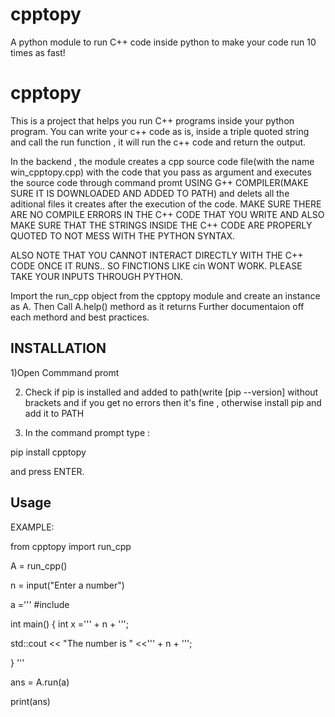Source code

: # cpptopy
A python module to run C++ code inside python to make your code run 10 times as fast!



# cpptopy

This is a project that helps you run C++ programs inside your python program. You can write your c++ code as is, inside a triple quoted
string and call the run function , it will run the c++ code and return the output.

In the backend , the module creates a cpp source code file(with the name win_cpptopy.cpp) with the code that you pass as argument and executes the source code through command promt USING G++ COMPILER(MAKE SURE IT IS DOWNLOADED AND ADDED TO PATH) and delets all the aditional files it creates after the execution of the code. MAKE SURE THERE ARE NO COMPILE ERRORS IN THE C++ CODE THAT YOU WRITE AND ALSO MAKE SURE THAT THE STRINGS INSIDE THE C++ CODE ARE PROPERLY QUOTED TO NOT MESS WITH THE PYTHON SYNTAX.

ALSO NOTE THAT YOU CANNOT INTERACT DIRECTLY WITH THE C++ CODE ONCE IT RUNS.. SO FINCTIONS LIKE cin WONT WORK. PLEASE TAKE YOUR INPUTS THROUGH
PYTHON.

Import the run_cpp object from the cpptopy module and create an instance as A. Then Call A.help() methord as it returns Further documentaion off each methord and best practices.


## INSTALLATION

1)Open Commmand promt

2) Check if pip is installed and added to path(write [pip --version] without brackets and if you get no errors then it's fine , otherwise
install pip and add it to PATH

3) In the command prompt type :

pip install cpptopy

and press ENTER.

## Usage

EXAMPLE:

from cpptopy import run_cpp

A = run_cpp()

n = input("Enter a number")

a =''' #include <iostream>

int main() { int x =''' + n + ''';

std::cout << "The number is " <<''' + n + ''';

} '''

ans = A.run(a)

print(ans)

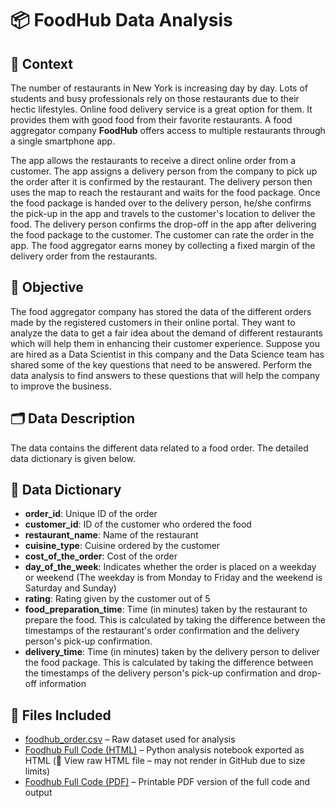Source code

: # 📦 FoodHub Data Analysis

## 📘 Context  
The number of restaurants in New York is increasing day by day. Lots of students and busy professionals rely on those restaurants due to their hectic lifestyles. Online food delivery service is a great option for them. It provides them with good food from their favorite restaurants. A food aggregator company **FoodHub** offers access to multiple restaurants through a single smartphone app.

The app allows the restaurants to receive a direct online order from a customer. The app assigns a delivery person from the company to pick up the order after it is confirmed by the restaurant. The delivery person then uses the map to reach the restaurant and waits for the food package. Once the food package is handed over to the delivery person, he/she confirms the pick-up in the app and travels to the customer's location to deliver the food. The delivery person confirms the drop-off in the app after delivering the food package to the customer. The customer can rate the order in the app. The food aggregator earns money by collecting a fixed margin of the delivery order from the restaurants.

## 🎯 Objective  
The food aggregator company has stored the data of the different orders made by the registered customers in their online portal. They want to analyze the data to get a fair idea about the demand of different restaurants which will help them in enhancing their customer experience. Suppose you are hired as a Data Scientist in this company and the Data Science team has shared some of the key questions that need to be answered. Perform the data analysis to find answers to these questions that will help the company to improve the business.

## 🗂️ Data Description  
The data contains the different data related to a food order. The detailed data dictionary is given below.

## 🧾 Data Dictionary

- **order_id**: Unique ID of the order  
- **customer_id**: ID of the customer who ordered the food  
- **restaurant_name**: Name of the restaurant  
- **cuisine_type**: Cuisine ordered by the customer  
- **cost_of_the_order**: Cost of the order  
- **day_of_the_week**: Indicates whether the order is placed on a weekday or weekend (The weekday is from Monday to Friday and the weekend is Saturday and Sunday)  
- **rating**: Rating given by the customer out of 5  
- **food_preparation_time**: Time (in minutes) taken by the restaurant to prepare the food. This is calculated by taking the difference between the timestamps of the restaurant's order confirmation and the delivery person's pick-up confirmation.  
- **delivery_time**: Time (in minutes) taken by the delivery person to deliver the food package. This is calculated by taking the difference between the timestamps of the delivery person's pick-up confirmation and drop-off information  


## 📎 Files Included

- [foodhub_order.csv](./foodhub_order.csv) – Raw dataset used for analysis  
- [Foodhub Full Code (HTML)](./Foodhub_Full_Code_Venkat_Vempati.html) – Python analysis notebook exported as HTML (📁 View raw HTML file – may not render in GitHub due to size limits) 
- [Foodhub Full Code (PDF)](./Foodhub_Full_Code_Venkat_Vempati.pdf) – Printable PDF version of the full code and output  
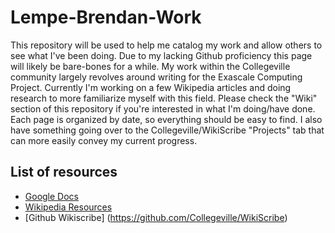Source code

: # Lempe-Brendan-Work
This repository will be used to help me catalog my work and allow others to see what I've been doing. Due to my lacking Github proficiency this page will likely be bare-bones for a while. My work within the Collegeville community largely revolves around writing for the Exascale Computing Project. Currently I'm working on a few Wikipedia articles and doing research to more familiarize myself with this field. Please check the "Wiki" section of this repository if you're interested in what I'm doing/have done. Each page is organized by date, so everything should be easy to find. I also have something going over to the Collegeville/WikiScribe "Projects" tab that can more easily convey my current progress.

## List of resources
- [Google Docs](PutTheGoogleDriveUrlHere)
- [Wikipedia Resources](PutUrlHere)
- [Github Wikiscribe] (https://github.com/Collegeville/WikiScribe)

Requirement: Beginning with the first line of the records, write out every line up to and including the one with "pip install cpptopy", exactly, and omit all pictures.

Task result:
Source code

: # cpptopy
A python module to run C++ code inside python to make your code run 10 times as fast!



# cpptopy

This is a project that helps you run C++ programs inside your python program. You can write your c++ code as is, inside a triple quoted
string and call the run function , it will run the c++ code and return the output.

In the backend , the module creates a cpp source code file(with the name win_cpptopy.cpp) with the code that you pass as argument and executes the source code through command promt USING G++ COMPILER(MAKE SURE IT IS DOWNLOADED AND ADDED TO PATH) and delets all the aditional files it creates after the execution of the code. MAKE SURE THERE ARE NO COMPILE ERRORS IN THE C++ CODE THAT YOU WRITE AND ALSO MAKE SURE THAT THE STRINGS INSIDE THE C++ CODE ARE PROPERLY QUOTED TO NOT MESS WITH THE PYTHON SYNTAX.

ALSO NOTE THAT YOU CANNOT INTERACT DIRECTLY WITH THE C++ CODE ONCE IT RUNS.. SO FINCTIONS LIKE cin WONT WORK. PLEASE TAKE YOUR INPUTS THROUGH
PYTHON.

Import the run_cpp object from the cpptopy module and create an instance as A. Then Call A.help() methord as it returns Further documentaion off each methord and best practices.


## INSTALLATION

1)Open Commmand promt

2) Check if pip is installed and added to path(write [pip --version] without brackets and if you get no errors then it's fine , otherwise
install pip and add it to PATH

3) In the command prompt type :

pip install cpptopy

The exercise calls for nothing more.